Quando estudante de Economia, já no segundo ano da faculdade, caiu-me nas mãos o relatório Limites para o Crescimento, encomendado pelo Clube de Roma ao MIT. Para quem não sabe, o Clube de Roma era um encontro anual de dirigenes de grandes corporações para dividir mercados. No período anterior, Agnelli propôs que discutissem, também, fontes de suprimento de matérias-primas. Como não tinham as informações, encomendaram o estudo sobre o tema ao MIT. Limites para o crescimento era algo impensável na teoria econômia! - e os economistas ainda continuam medindo o mundo pelo tal crescimento do PIB! Daí para apaixonar-me por recursos naturais foi um pulo. E passei a vida trabalhando sobre o tema.

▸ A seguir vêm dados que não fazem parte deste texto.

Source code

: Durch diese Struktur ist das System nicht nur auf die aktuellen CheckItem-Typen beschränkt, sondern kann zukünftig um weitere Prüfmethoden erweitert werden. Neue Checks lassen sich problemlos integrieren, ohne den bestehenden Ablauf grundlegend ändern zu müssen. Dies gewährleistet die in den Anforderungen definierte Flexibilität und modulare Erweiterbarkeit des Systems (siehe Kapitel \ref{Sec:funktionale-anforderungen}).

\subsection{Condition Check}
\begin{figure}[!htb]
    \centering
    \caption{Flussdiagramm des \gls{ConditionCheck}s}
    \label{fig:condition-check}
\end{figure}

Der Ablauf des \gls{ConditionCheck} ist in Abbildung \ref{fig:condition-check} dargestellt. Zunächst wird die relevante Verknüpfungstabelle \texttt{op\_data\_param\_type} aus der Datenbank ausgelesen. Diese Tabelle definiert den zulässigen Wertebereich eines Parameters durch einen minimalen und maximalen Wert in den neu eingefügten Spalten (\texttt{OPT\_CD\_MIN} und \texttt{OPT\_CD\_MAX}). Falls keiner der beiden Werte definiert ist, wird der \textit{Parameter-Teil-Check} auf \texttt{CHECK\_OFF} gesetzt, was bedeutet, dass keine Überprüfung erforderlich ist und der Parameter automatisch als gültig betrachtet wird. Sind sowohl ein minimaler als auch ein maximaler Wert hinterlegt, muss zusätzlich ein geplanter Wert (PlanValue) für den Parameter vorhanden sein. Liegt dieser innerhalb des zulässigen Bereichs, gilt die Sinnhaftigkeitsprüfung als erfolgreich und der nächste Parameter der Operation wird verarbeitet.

4 comentários em “Código Florestal – A Bobagem da Faixa Marginal de Proteção “Padrão””

  1. Luiz, de uma lida em : http://www.faep.com.br/Doc_nota_tecnica%20.PDF
    O prazo para quem tem AAp que margeia Hidrelétrica esta curto, a prescrição para recorrer à justiça estará imposta ao fim de 2011, já que o acordo das obrigações das Concessionarias foi assinado em janeiro de 2002 e estará prescrito em 10 anos. Quem quiser indenização e ser desobrigado de recompor as APPs, devem entrar na justiça ainda este ano.

  2. A mera idéia da APP de 100 metros ao longo do perímetro desses reservatórios é, também, uma idiotice absoluta, tanto porque o nível dos reservatórios varia enormemente – no caso das hidrelétricas do Sã Francisco, cerca de 1 km ou mais – em função do regime de chuvas e da topografia do terreno alagado, quanto porque a tal da APP – essa burrice nacional – ´-e rígida e não permite usos múltiplos dos reservatórios com acessos para lazer (esportes náuticos e recreação de contato primário), aquacultura, e outras que estão entre os fundamentos mesmo da experiência dos países sérios com a implantação de reservatórios de todos os tipos. Um parecer e uma regra dessas só poderia mesmo sair da cabeça dos João de Deus da vida, de técnicas de legislação ambiental que olham para o próprio umbigo de desconhecendo rudimentos da gestão ambiental em países sérios, que tiveram sucesso em suas política de gestão ambiental, e que conseguiram controlar os processos de erosão/sedimentação nas áreas dos reservatórios. Faz-se necessária uma mudança radical não apenas no tal “código” como também uma faxina na cabeça das pessoas, tanto ou mais que uma faxina nas práticas de corrupção.

  3. Caro Luiz,

    Meus parabéns pelo artigo. Simples, objetivo e de grande realidade fática ! Quem milita na área, bem conhece que a “realidade” dos chamados “ambientalistas” acabará por terminar de inviabilizar este país. E vai ser bacana….voltaremos a andar de cipó, fazer fogo atritando pedras e comer grama….porque os peixes já vão ter acabado, qualquer sorte, quer eles queiram, quer não. !!!

  4. E sem benefícios reais para o meio ambiente, não é, Adriana. Não vale uma regra fixa, em metros, do Oiapoque ao Chuí. Em alguns trechos, estruturas de contenção, em outros, a mata. Mas, na prática, uma metragem tem um custo altíssimo para os produtores e o tal do CAR nunca será implantado (a turma não consegue ter um cadastro ágil para atividades industriais poluidoras, imagina para propriedades rurais).

    Mas, vale dizer, nenhum profissional sério com boa formação na área apoiou esse besteirol – nem agrônomos, nem engenheiros que atuam no processo de licenciamento, ou outros que não se auto-denominam ambientalistas. A turma do governo é que transformou essa tolice num cabo de guerra entre “situação” e “oposição”, sob os olhos compassivos de políticos que cafetinam o ambientalismo de folhetim.

    Grato pela sua visita e comentário!